4.2. Comparison with State-of-the-Art Methods
4.3. Ablation Study on Different Architecture Components
4.4. Evaluation of Different Activation Functions
4.5. Assessing the Stability of LBCNIN Accuracy with Different Random Masks of LBC
4.6. Detailed Results
4.7. Timing Performance
4.8. Limitations of the Presented Work
- Necessity of high computational resources for larger datasets: The method demonstrates very good results on two datasets: DTD, and KTH-2-b, using the MobileNet V2 1.4 backbone, which is efficient in terms of computational resources. However, achieving the best results on the GTOS and GTOS-Mobile datasets required the use of the ConvNeXt-XL backbone, which is computationally intensive. Additionally, the results on the GTOS and GTOS-Mobile datasets are less favorable even when using the ResNet18 and ResNet50 backbones compared to other methods. This reliance on high-resource backbones for certain datasets may limit the method’s applicability in environments where computational resources are constrained.
- Confusion in similar textures: As noted in Section 4.6, LBCNIN encounters difficulty distinguishing between visually similar textures, particularly in the GTOS-Mobile dataset. This indicates that the model might struggle with textures that have subtle differences, which could impact its performance in applications requiring fine-grained texture discrimination. To address these two limitations, optimizing the LBCNIN architecture without significantly increasing computational demands is crucial. This may involve refining the feature extraction process, introducing novel layers, or aggregating information from intermediate blocks of the backbone network. Leveraging these blocks can capture hierarchical features and nuances effectively. Additionally, integrating data augmentation techniques during training can enhance generalization and robustness, thereby improving the model’s performance across diverse datasets.
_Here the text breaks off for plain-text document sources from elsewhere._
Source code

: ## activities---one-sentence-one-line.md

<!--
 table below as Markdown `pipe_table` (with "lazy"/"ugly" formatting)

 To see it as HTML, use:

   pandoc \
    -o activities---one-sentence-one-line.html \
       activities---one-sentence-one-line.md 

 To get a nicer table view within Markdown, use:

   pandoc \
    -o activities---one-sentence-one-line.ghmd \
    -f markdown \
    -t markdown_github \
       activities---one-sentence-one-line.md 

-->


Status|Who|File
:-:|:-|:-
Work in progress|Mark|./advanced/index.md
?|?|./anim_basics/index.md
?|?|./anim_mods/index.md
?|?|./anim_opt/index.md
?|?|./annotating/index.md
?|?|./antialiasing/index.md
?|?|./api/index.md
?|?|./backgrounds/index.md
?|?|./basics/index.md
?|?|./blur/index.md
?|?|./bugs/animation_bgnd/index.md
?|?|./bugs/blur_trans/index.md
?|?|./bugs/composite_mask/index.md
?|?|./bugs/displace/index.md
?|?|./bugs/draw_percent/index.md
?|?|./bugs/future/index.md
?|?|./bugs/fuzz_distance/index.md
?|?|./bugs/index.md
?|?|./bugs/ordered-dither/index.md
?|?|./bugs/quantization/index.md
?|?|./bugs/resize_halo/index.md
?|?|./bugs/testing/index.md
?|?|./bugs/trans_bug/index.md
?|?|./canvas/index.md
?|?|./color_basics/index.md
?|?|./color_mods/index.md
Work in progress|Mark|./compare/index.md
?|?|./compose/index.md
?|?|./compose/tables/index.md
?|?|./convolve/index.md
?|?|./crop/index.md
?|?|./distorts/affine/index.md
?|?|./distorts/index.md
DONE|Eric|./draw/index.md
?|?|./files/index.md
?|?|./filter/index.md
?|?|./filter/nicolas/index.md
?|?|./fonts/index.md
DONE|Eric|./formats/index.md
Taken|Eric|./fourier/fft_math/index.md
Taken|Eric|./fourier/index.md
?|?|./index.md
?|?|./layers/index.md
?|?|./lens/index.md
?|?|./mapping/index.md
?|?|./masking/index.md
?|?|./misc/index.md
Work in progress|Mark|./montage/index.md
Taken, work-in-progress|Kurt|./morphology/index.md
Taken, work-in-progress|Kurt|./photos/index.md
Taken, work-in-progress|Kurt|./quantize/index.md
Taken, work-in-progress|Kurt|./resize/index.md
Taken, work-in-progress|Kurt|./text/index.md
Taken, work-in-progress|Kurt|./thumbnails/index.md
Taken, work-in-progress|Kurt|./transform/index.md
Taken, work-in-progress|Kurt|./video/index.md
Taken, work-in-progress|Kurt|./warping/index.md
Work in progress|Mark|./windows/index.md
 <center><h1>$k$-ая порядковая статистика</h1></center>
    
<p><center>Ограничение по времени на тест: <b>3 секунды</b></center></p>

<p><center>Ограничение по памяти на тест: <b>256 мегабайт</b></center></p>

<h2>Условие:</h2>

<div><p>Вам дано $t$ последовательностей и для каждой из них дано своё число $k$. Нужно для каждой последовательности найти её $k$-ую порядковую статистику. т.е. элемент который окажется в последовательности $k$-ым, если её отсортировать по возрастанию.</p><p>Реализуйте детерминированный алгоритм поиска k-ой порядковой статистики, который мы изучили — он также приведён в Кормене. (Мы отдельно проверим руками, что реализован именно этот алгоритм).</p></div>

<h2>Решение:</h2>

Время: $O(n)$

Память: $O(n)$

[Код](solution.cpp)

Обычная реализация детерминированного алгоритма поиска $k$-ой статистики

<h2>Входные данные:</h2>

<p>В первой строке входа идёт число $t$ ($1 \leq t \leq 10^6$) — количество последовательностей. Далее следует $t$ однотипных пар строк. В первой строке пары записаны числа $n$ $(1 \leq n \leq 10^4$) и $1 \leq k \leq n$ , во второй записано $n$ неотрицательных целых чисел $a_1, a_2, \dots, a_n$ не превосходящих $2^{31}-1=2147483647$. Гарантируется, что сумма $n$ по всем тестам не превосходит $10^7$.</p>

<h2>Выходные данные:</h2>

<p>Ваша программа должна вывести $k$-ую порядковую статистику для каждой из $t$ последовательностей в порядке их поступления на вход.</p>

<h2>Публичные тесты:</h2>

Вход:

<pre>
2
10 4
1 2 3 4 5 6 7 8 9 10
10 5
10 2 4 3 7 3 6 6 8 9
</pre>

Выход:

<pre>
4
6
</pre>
Specifically, augmenting the training data with more diverse examples of similar textures or using data augmentation techniques to create variations in the existing dataset can be beneficial for tackling the challenge of confusion in similar textures.
- Impact of noise on image texture recognition: The study did not investigate the impact of different types of noise on the experimental results. Future research should explore how various noise types affect the performance of texture recognition models like LBCNIN. This includes considering methods for image denoising using CNNs [49] or Gaussian noise enhanced training as in [50].
- Dataset variability: While the LBCNIN method shows strong performance on two benchmark datasets, its effectiveness might not generalize to other texture datasets not included in the study. The chosen datasets (DTD, KTH-2-b, GTOS, and GTOS-Mobile) represent a variety of textures, but real-world TI applications may involve textures with different characteristics that were not tested.
- Imbalanced datasets: Many texture recognition datasets suffer from imbalanced class distributions, where some classes have significantly fewer samples than others. This imbalance can adversely affect the accuracy of models like LBCNIN, particularly for classes with fewer training samples. Future research should explore techniques to mitigate the impact of imbalanced datasets, such as class re-weighting during training, data augmentation strategies that focus on minority classes, or advanced sampling techniques like oversampling or undersampling. These approaches could potentially improve the robustness and generalization of texture recognition models across diverse datasets with varying class distributions. To address this limitation, it would be beneficial to conduct experiments on additional texture datasets to assess the generalization performance of the LBCNIN method across a wider range of textures. This would provide insights into the model’s robustness and effectiveness in handling textures with different characteristics that were not tested in the current study.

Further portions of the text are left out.